== Information supplied ==
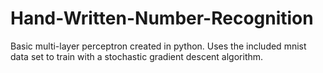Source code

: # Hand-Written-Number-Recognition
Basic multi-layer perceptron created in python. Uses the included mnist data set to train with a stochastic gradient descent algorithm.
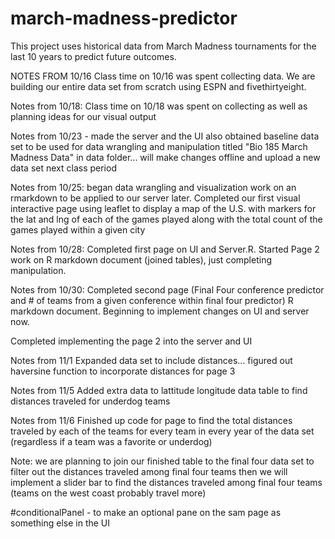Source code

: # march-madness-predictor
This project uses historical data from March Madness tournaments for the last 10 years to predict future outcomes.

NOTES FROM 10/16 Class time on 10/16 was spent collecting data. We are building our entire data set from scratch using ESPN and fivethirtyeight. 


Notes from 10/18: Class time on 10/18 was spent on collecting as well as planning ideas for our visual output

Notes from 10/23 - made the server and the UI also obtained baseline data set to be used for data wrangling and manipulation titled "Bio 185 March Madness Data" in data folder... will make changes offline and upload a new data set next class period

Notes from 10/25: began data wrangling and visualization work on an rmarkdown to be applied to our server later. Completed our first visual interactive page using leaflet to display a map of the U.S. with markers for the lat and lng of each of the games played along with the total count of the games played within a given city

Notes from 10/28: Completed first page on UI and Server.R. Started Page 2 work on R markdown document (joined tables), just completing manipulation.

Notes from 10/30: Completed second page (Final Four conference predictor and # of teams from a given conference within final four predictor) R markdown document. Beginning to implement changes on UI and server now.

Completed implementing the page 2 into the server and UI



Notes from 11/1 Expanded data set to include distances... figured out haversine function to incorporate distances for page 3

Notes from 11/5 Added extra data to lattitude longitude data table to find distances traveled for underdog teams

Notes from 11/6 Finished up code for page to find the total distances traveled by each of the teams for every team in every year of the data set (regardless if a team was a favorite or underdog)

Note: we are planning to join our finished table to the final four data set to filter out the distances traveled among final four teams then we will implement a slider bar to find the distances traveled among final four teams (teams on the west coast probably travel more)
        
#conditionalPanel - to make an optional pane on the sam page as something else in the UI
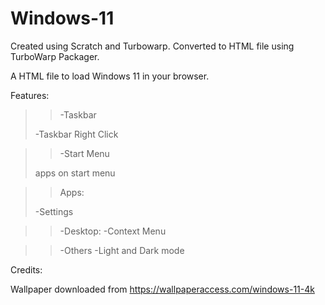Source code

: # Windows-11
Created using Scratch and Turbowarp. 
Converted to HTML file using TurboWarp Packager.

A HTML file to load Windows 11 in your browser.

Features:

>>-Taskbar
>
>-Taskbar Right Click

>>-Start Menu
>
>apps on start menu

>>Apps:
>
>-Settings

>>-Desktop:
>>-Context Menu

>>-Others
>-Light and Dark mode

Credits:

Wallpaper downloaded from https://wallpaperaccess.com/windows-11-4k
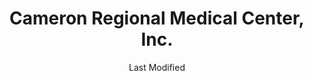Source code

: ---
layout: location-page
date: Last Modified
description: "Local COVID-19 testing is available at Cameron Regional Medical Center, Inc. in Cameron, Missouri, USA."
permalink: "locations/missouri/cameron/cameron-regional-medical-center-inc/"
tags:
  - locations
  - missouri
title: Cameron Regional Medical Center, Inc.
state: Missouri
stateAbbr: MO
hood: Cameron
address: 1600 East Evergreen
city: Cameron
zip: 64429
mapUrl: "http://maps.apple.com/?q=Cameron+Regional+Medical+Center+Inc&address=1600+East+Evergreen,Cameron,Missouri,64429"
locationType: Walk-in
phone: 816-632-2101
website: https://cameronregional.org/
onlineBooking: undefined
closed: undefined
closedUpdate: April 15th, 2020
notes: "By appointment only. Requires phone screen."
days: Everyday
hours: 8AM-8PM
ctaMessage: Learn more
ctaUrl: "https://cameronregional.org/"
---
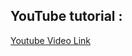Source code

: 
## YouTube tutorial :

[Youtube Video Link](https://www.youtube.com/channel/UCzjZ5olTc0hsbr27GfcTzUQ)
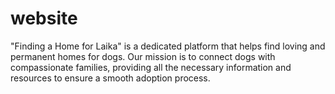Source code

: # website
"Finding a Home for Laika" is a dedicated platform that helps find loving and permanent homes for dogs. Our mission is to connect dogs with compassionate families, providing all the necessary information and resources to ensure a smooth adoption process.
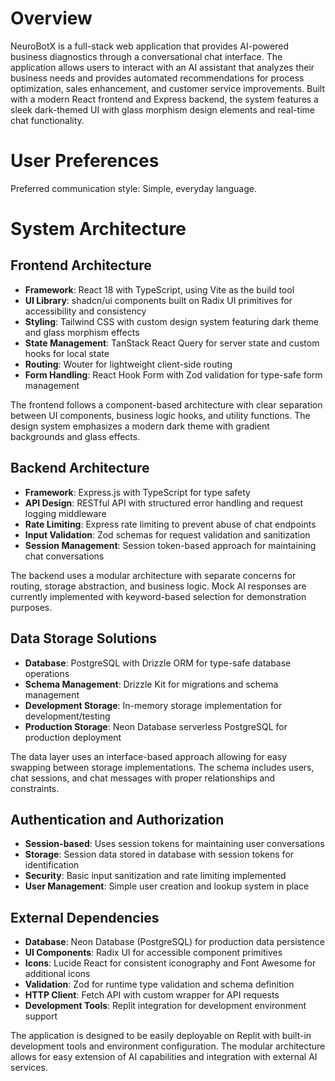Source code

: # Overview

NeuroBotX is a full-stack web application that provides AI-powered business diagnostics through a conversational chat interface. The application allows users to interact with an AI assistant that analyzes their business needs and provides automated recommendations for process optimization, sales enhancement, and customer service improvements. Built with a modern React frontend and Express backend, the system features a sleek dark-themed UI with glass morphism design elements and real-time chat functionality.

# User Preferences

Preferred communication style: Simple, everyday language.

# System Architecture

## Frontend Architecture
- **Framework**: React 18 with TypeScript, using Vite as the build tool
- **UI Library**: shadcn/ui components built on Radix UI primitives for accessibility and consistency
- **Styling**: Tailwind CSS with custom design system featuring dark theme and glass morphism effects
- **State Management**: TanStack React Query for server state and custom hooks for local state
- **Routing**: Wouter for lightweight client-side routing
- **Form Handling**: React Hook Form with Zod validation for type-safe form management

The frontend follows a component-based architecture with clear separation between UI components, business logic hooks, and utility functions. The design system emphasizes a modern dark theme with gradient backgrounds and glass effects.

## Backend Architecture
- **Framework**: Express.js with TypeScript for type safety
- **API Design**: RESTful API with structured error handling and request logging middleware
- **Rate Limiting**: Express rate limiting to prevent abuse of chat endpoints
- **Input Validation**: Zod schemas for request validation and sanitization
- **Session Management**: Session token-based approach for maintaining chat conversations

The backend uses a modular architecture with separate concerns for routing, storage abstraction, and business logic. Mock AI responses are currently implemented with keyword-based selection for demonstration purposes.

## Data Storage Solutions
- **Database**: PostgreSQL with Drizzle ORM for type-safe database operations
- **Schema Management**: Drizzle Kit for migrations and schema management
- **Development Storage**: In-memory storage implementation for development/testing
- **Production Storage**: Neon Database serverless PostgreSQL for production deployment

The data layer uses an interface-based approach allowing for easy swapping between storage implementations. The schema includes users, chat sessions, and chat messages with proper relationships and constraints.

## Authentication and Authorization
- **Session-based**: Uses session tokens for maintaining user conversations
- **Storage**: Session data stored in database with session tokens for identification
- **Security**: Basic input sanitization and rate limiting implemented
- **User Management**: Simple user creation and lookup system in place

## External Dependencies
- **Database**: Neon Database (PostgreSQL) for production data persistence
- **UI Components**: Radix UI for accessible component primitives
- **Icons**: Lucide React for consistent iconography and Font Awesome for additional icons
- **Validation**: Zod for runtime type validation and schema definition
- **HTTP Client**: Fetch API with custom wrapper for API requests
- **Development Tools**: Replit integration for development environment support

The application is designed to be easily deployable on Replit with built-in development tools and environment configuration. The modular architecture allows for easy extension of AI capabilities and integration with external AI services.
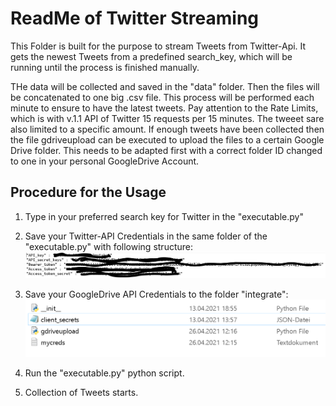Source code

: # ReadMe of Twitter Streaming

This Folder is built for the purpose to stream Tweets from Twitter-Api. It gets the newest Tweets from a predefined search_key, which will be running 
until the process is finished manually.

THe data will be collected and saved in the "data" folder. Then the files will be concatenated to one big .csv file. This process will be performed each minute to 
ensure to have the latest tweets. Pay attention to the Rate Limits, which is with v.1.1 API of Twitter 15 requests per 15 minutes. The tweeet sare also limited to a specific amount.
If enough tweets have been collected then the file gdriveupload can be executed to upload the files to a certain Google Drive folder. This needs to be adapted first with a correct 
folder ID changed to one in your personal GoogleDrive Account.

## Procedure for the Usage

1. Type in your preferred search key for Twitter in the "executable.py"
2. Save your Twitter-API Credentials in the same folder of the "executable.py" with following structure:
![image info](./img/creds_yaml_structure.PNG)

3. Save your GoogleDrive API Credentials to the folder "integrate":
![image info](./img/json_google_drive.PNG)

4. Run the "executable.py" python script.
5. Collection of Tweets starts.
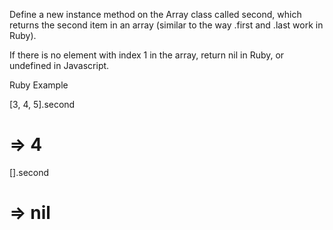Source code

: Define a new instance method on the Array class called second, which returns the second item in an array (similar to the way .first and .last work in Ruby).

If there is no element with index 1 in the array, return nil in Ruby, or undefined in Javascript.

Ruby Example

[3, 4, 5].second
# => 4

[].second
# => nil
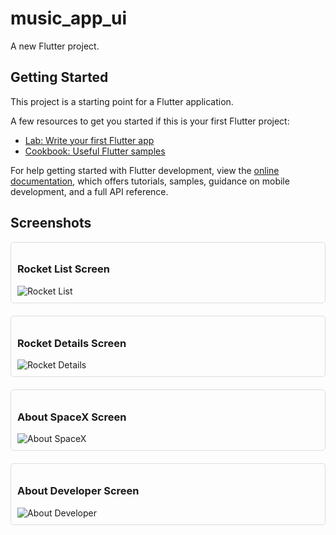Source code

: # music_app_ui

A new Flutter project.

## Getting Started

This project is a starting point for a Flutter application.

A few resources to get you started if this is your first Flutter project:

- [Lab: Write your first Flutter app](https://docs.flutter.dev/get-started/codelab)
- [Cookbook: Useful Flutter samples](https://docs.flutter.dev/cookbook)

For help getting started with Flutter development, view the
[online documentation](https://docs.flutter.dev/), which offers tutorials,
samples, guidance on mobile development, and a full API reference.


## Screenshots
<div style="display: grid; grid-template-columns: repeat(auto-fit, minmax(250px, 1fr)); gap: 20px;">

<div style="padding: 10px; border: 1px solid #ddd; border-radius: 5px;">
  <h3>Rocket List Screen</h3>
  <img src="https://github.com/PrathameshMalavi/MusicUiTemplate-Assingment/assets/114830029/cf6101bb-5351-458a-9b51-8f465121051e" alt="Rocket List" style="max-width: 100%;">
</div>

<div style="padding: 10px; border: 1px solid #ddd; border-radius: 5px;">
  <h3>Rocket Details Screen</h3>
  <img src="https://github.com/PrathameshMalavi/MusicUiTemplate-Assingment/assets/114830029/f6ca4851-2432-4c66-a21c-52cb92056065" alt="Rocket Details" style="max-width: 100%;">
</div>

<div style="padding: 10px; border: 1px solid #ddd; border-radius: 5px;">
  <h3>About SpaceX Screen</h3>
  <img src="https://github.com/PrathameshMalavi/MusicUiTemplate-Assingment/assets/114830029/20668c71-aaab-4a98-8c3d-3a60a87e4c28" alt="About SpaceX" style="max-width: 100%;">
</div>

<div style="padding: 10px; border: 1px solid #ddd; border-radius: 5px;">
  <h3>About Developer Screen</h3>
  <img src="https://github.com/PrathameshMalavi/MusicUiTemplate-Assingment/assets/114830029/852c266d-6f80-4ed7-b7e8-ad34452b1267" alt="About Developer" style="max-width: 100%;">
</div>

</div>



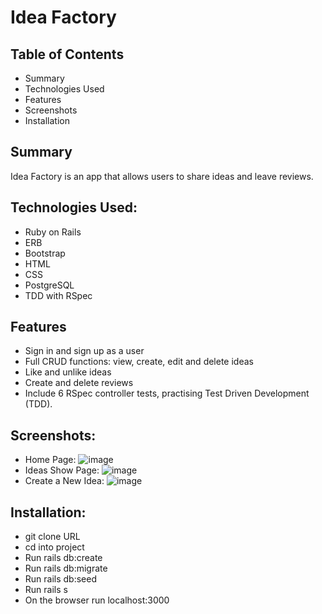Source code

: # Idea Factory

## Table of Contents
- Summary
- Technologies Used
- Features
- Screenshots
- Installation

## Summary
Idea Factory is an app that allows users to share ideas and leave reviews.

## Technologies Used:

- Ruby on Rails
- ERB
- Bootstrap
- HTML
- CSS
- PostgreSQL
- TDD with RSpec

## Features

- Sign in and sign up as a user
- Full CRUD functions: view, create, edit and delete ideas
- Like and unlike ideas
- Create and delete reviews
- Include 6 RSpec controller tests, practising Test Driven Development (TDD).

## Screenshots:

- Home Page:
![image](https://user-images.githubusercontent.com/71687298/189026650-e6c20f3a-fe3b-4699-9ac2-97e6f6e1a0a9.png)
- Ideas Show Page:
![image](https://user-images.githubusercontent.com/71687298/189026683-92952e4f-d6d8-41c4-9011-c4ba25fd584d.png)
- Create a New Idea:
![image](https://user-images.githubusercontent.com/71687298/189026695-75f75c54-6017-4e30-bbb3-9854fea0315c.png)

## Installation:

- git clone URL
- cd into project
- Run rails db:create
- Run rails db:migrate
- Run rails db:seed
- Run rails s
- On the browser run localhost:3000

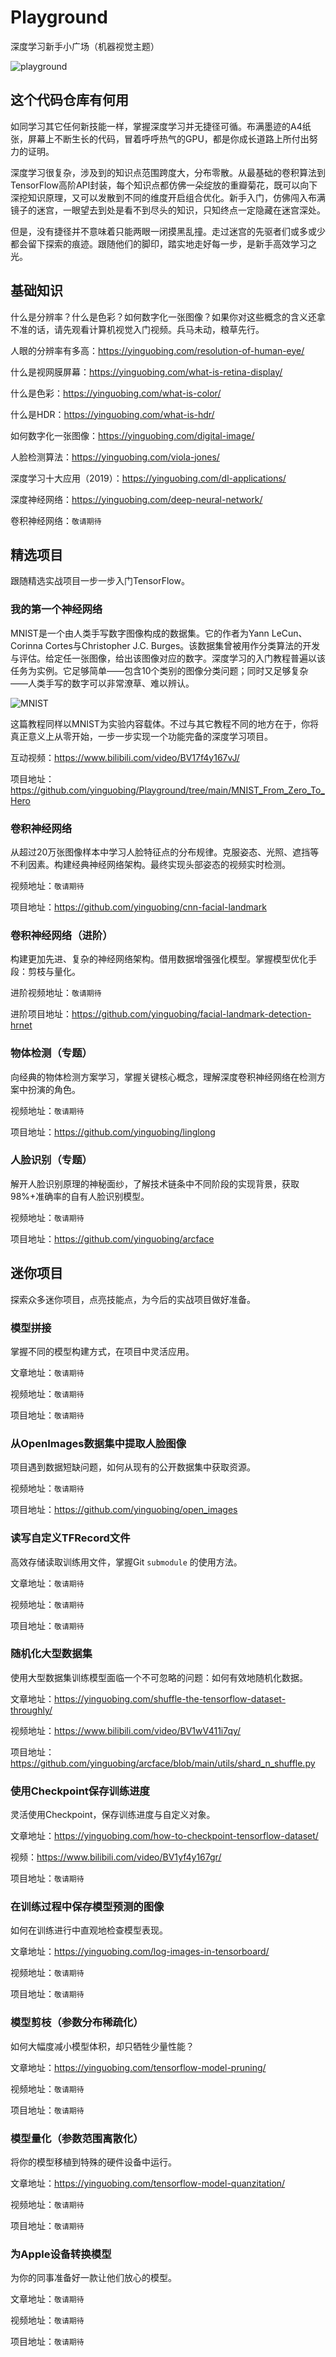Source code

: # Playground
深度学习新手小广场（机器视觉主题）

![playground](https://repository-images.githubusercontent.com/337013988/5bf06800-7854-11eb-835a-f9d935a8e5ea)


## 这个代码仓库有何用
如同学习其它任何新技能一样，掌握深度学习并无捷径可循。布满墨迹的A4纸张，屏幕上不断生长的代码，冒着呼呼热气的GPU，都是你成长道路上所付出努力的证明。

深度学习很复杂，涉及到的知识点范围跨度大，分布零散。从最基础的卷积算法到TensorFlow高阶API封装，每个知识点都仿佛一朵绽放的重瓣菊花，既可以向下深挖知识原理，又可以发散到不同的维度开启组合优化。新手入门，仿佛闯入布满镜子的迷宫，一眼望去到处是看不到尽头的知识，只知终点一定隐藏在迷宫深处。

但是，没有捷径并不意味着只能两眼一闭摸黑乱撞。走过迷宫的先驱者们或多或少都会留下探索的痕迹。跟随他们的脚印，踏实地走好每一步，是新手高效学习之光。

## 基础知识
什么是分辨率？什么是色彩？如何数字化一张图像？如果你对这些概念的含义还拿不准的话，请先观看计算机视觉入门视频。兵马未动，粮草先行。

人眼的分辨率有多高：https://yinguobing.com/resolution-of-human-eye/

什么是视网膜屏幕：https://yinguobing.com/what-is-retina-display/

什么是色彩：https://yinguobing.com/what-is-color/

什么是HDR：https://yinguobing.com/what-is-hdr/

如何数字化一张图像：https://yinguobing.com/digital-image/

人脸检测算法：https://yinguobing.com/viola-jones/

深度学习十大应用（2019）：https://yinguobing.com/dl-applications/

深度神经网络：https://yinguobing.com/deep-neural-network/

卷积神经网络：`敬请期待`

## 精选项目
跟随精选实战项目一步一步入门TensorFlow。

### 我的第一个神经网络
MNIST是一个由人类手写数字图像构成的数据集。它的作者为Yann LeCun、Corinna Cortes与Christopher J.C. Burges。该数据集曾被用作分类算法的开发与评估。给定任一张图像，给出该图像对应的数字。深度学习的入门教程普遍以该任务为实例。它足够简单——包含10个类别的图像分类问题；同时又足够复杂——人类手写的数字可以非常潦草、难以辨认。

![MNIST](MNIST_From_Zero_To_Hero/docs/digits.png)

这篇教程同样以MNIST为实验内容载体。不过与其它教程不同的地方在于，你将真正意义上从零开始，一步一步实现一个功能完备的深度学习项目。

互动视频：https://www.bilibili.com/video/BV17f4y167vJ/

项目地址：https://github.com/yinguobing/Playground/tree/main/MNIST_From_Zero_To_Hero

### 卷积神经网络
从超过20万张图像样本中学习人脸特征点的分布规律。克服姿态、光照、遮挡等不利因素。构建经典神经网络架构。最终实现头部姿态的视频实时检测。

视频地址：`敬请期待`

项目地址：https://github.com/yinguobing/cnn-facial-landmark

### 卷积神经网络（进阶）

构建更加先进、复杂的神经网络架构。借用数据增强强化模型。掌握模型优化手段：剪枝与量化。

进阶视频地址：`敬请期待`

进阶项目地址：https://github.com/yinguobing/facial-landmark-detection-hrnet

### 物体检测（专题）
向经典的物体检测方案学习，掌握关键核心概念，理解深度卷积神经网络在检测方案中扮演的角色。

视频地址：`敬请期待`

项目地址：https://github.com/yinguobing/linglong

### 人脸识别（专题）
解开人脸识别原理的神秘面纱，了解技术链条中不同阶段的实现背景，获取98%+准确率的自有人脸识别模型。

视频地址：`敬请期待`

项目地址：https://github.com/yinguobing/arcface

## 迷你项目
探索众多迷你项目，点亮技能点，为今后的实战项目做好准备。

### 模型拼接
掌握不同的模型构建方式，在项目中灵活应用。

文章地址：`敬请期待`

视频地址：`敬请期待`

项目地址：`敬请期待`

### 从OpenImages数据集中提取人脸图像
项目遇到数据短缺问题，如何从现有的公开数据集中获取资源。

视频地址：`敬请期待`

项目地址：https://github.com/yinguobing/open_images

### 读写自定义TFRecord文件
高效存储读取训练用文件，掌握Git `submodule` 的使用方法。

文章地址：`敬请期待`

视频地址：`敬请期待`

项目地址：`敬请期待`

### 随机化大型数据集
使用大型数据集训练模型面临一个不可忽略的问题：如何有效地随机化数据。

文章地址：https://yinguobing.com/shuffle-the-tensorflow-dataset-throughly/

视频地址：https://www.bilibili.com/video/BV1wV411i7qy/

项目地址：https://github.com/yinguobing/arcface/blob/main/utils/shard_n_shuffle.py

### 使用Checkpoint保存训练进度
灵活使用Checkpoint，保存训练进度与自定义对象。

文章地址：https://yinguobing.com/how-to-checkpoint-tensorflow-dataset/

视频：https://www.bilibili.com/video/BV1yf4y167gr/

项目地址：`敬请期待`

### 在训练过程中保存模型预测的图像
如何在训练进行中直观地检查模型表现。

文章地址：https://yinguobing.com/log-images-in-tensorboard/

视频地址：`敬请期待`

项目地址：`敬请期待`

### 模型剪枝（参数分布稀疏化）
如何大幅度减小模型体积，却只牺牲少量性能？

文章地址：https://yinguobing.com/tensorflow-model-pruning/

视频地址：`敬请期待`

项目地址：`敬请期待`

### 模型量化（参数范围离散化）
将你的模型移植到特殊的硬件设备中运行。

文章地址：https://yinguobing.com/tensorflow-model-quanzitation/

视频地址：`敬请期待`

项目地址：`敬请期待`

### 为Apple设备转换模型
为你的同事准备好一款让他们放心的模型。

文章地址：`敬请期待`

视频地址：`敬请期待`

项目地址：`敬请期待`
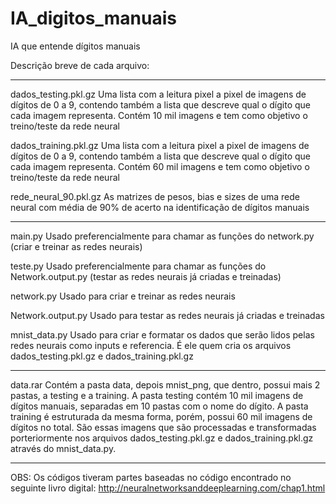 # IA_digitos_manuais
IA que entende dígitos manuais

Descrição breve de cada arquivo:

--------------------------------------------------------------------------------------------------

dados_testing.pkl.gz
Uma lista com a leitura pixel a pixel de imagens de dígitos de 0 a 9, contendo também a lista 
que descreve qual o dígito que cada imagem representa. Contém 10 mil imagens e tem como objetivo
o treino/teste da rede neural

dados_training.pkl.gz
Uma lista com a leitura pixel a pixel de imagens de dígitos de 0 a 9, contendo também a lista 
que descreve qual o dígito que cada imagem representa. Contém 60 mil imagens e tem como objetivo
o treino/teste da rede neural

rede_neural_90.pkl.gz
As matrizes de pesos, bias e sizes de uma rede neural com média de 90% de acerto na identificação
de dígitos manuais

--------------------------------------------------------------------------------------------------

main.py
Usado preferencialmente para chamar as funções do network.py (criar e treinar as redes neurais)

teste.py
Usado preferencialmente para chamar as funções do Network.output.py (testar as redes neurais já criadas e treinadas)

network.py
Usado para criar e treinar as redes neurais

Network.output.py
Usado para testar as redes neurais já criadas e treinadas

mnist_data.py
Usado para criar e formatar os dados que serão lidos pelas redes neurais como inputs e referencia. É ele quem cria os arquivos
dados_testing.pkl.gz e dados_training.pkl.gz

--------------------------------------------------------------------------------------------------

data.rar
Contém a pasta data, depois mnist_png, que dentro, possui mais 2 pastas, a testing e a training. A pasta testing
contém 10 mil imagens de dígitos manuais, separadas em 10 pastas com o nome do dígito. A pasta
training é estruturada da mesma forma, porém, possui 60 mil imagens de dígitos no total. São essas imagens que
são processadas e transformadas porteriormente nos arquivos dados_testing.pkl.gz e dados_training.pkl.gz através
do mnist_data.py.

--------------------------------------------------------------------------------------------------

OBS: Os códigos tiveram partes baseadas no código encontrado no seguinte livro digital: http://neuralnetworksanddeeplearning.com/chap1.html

== Work task ==
Copy back the listing above exactly, but only from the line with "- **UI Components**: Radix" through the line with "- **Development Tools**: Replit", both ends included.

== Solution ==
- **UI Components**: Radix UI for accessible component primitives
- **Icons**: Lucide React for consistent iconography and Font Awesome for additional icons
- **Validation**: Zod for runtime type validation and schema definition
- **HTTP Client**: Fetch API with custom wrapper for API requests
- **Development Tools**: Replit integration for development environment support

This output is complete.